9. Col quarto motivo, la ricorrente deduce il vizio di motivazione, per non avere la CTR valutato i criteri di valutazione da lei proposti, riferiti ad una contrazione del fatturato della cedente ed al fatto che gli utili netti "non mostrano risultati particolarmente brillanti", elementi dai quali si poteva ricavare un valore di molto inferiore.

10. Col quinto mezzo, si denuncia, nuovamente, la violazione e falsa applicazione del D.P.R. n. 460 del 1996, art. 2, comma 4, perchè applicato in ipotesi diversa rispetto all'accertamento con adesione, in riferimento al quale la disciplina era stata emanata.

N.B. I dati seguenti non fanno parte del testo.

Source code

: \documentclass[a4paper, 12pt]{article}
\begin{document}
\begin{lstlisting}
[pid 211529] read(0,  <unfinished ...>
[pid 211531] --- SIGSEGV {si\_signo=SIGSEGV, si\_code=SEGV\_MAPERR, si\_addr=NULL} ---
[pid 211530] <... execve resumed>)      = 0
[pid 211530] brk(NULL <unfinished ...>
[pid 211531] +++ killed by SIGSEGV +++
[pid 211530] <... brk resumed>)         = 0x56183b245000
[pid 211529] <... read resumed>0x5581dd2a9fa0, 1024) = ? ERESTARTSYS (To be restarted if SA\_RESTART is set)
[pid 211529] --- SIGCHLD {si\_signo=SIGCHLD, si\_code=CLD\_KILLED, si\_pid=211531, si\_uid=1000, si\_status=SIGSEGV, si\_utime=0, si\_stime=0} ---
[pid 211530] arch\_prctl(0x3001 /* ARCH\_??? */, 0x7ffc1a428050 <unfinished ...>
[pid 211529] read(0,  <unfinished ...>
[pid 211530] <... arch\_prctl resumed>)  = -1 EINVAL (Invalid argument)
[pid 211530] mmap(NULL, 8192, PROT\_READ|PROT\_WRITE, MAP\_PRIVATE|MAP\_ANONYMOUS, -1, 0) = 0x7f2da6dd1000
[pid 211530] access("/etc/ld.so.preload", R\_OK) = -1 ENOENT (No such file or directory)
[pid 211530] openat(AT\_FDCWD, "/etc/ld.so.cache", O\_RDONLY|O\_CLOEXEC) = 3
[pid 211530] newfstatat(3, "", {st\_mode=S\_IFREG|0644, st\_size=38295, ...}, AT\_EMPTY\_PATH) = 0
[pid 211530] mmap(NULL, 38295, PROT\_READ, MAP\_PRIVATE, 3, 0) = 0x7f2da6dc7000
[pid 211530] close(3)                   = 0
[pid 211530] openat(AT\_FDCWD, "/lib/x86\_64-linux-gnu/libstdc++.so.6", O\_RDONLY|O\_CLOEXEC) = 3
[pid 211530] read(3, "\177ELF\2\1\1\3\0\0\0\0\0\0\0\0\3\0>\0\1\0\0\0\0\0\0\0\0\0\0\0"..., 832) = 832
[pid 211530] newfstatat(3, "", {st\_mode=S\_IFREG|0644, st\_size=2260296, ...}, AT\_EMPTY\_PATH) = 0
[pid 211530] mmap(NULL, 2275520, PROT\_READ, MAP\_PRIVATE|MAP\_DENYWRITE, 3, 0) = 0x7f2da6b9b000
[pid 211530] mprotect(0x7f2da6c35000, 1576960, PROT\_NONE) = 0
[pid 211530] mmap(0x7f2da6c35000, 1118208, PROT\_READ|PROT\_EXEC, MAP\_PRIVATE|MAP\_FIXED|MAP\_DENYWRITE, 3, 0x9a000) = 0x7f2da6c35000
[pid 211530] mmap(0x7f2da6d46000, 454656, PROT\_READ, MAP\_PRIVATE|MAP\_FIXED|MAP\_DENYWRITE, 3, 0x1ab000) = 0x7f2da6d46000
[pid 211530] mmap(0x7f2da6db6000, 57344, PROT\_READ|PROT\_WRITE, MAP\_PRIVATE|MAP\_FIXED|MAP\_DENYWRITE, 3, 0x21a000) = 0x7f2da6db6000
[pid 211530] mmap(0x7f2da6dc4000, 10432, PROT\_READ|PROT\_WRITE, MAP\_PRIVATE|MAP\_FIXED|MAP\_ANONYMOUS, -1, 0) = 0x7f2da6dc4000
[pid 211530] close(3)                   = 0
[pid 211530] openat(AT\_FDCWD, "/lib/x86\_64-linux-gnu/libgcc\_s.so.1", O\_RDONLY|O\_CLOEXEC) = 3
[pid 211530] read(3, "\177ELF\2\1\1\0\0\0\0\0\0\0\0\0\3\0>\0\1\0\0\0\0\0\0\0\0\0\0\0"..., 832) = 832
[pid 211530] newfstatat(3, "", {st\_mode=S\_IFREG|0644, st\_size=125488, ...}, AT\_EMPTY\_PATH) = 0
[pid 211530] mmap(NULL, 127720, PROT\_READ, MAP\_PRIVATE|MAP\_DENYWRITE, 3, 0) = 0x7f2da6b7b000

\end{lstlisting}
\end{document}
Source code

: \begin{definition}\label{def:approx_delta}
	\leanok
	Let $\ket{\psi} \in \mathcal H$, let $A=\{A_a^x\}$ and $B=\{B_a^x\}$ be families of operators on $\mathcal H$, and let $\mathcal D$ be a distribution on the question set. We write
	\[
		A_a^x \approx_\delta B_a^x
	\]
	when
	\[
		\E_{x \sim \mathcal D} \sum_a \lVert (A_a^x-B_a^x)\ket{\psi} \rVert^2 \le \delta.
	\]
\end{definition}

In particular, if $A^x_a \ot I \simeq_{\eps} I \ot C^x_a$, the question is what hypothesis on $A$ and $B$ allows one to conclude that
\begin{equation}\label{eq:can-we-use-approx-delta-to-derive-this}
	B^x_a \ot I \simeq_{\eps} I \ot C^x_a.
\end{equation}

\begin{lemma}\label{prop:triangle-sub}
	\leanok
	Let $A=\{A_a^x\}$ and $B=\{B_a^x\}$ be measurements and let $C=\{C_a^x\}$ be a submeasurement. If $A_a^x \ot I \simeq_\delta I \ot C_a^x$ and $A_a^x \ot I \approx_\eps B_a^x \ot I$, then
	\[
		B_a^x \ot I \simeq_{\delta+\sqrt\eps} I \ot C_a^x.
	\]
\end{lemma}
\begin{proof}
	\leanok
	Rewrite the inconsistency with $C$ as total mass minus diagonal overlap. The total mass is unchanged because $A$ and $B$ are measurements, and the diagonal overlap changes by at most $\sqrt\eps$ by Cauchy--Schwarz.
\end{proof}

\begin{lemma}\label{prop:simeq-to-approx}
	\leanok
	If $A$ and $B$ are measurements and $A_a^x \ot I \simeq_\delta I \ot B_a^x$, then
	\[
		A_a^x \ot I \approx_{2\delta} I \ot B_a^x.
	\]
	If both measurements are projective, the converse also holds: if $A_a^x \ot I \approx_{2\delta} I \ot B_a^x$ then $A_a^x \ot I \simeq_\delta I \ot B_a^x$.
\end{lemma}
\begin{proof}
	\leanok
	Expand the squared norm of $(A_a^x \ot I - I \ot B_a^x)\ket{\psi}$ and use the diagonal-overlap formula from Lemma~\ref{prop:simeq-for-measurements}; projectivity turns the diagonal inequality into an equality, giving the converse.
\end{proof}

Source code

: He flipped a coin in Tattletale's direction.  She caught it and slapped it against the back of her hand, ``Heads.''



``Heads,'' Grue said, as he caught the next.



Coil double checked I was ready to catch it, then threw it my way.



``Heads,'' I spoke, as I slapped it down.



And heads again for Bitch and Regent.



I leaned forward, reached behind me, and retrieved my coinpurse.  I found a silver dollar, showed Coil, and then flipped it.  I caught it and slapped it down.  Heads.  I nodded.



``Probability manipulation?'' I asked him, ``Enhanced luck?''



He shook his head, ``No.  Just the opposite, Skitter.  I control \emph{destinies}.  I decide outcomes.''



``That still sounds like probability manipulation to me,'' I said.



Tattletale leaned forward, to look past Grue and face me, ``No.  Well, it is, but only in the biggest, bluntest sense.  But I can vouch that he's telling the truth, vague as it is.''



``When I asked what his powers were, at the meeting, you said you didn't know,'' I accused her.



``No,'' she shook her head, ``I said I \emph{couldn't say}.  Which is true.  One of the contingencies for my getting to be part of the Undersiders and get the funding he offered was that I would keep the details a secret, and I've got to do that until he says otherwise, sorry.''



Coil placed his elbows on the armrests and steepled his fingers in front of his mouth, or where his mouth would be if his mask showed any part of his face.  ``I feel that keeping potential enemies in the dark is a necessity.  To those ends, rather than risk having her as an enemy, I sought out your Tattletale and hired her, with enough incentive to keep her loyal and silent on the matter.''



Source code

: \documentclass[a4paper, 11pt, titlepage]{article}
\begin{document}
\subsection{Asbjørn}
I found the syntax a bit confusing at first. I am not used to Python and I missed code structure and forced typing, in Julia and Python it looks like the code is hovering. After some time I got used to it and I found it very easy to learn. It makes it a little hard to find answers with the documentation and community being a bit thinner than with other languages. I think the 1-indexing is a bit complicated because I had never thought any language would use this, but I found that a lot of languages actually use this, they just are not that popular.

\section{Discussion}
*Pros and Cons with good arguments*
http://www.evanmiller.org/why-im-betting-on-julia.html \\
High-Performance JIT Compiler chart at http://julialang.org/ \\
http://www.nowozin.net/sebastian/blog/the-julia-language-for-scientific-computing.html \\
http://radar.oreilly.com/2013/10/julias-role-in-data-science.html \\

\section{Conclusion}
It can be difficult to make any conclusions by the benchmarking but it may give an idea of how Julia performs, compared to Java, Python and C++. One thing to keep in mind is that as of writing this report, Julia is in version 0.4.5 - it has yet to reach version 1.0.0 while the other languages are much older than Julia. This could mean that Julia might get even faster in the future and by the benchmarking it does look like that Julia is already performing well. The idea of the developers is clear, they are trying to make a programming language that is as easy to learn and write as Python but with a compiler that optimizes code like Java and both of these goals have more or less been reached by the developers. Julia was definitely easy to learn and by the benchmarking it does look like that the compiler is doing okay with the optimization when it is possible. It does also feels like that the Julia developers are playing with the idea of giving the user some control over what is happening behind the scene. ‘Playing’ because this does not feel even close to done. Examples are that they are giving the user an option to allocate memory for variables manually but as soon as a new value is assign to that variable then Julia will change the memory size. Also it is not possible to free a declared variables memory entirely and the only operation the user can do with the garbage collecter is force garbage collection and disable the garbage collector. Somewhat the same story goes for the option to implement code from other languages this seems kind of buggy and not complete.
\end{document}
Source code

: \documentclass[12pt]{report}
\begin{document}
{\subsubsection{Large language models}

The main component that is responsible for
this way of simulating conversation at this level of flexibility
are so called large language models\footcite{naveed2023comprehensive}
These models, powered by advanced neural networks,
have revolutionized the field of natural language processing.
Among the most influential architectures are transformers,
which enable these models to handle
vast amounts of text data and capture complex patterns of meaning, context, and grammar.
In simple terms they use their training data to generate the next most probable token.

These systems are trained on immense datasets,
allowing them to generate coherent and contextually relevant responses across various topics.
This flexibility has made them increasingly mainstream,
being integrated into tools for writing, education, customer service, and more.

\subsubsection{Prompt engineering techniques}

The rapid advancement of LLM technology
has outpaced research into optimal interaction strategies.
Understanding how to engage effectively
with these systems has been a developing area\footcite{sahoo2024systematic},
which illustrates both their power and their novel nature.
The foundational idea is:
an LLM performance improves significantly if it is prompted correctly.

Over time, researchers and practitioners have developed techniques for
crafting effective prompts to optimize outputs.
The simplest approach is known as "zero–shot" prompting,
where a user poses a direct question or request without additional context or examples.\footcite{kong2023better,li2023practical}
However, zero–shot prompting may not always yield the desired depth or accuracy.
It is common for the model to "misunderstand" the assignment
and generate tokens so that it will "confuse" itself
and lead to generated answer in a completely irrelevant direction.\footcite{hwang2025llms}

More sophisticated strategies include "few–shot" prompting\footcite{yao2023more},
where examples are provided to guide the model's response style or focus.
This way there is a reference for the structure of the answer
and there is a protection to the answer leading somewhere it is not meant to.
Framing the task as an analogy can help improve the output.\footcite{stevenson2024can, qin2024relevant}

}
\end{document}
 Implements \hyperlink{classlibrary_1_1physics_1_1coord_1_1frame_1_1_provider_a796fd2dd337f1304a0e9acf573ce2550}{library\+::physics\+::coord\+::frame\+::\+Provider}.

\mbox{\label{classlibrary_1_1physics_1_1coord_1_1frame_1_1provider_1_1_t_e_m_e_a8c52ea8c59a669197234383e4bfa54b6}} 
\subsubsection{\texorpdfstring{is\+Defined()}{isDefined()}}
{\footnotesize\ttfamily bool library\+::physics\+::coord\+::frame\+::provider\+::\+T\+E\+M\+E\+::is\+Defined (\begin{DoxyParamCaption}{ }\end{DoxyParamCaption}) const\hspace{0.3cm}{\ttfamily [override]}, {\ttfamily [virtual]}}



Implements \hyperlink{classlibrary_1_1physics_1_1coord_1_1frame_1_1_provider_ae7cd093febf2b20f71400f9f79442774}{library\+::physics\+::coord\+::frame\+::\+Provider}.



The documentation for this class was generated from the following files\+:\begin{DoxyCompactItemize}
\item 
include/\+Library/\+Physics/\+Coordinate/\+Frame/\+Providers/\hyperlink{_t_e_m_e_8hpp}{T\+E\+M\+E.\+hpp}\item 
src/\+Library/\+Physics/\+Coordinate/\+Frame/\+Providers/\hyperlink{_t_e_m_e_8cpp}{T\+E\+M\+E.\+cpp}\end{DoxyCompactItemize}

11. I motivi, che, per comodità espositiva, vanno congiuntamente esaminati, sono inammissibili, in quanto difettano di autosufficienza in riferimento agli elementi considerati dall'Ufficio con l'atto impositivo, che, come si è detto al punto 6. non è stato trascritto, sicchè non è neppure noto se l'avviso si sia, o meno, fondato sul D.P.R. n. 460 del 1996. 12. I motivi, ad ogni modo, sono anche infondati, dovendo rilevarsi che la determinazione dell'entità dell'avviamento:

a) è desumibile, anche, mediante l'adozione dei criteri di cui al D.P.R. n. 460 del 1996, ancorchè tali criteri siano relativi ad una disposizione regolamentare che non è direttamente applicabile, perchè enucleata nell'ambito della disciplina dell'accertamento con adesione (Cass. n. 613 del 2006) e che è stata adottata in base ad una norma di legge abrogata (Cass. n. 9115 del 2012);

b) costituisce l'oggetto di un giudizio di fatto rimesso al prudente apprezzamento del giudice di merito ed immune da sindacato di legittimità se adeguatamente motivato (cfr. Cass. n. 2702 del 2002; n. 2204 del 2006; n. 21314 del 2008; n. 2747 del 2012), con la precisazione che la congruità della motivazione della sentenza non può restare nè confermata nè esclusa per il solo fatto che il metodo di calcolo prescelto coincida con quello indicato dal D.P.R. n. 460 del 1996, che, come tutti i metodi pratici di calcolo, lascia sussistere un certo margine di approssimazione, verificabile, come ogni altro modello valutativo (cfr. Cass. n. 613 del 2006 e n. 9115 del 2012, cit.). 13. La deduzione secondo cui l'applicazione del criterio di calcolo dell'avviamento sarebbe avvenuta in modo illegittimo in riferimento al triennio considerato è priva di autosufficienza in quanto non riferisce quando gli effetti della cessione dell'azienda si sarebbero verificati, precisazione che sarebbe stata tanto più necessaria in quanto le cessioni dei beni che la hanno determinata sono intervenute, come si legge nell'impugnata sentenza, il 31.12.2000. 14. La CTR ha ritenuto corretto il valore dell'avviamento determinato dall'Ufficio in riferimento a dati (reddito imponibile e volume d'affari) ritenuti attendibili, perchè mutuati da quelli dichiarati dalla stessa cedente, e tale motivazione, del tutto congrua, è immune alle critiche che le vengono rivolte sotto il profilo motivazionale, con le quali, prospettandosi la bontà dell'utilizzo di altri elementi valutativi, si tende ad un nuovo esame di merito, inammissibile in questa sede di legittimità.

15. Il ricorso va, in conclusione, rigettato. Le spese seguono la soccombenza e si liquidano come da dispositivo.

P.Q.M.

La Corte rigetta il ricorso e condanna la ricorrente al pagamento delle spese liquidate in Euro 2.000,00, oltre a spese prenotate a debito.

Così deciso in Roma, il 6 marzo 2014.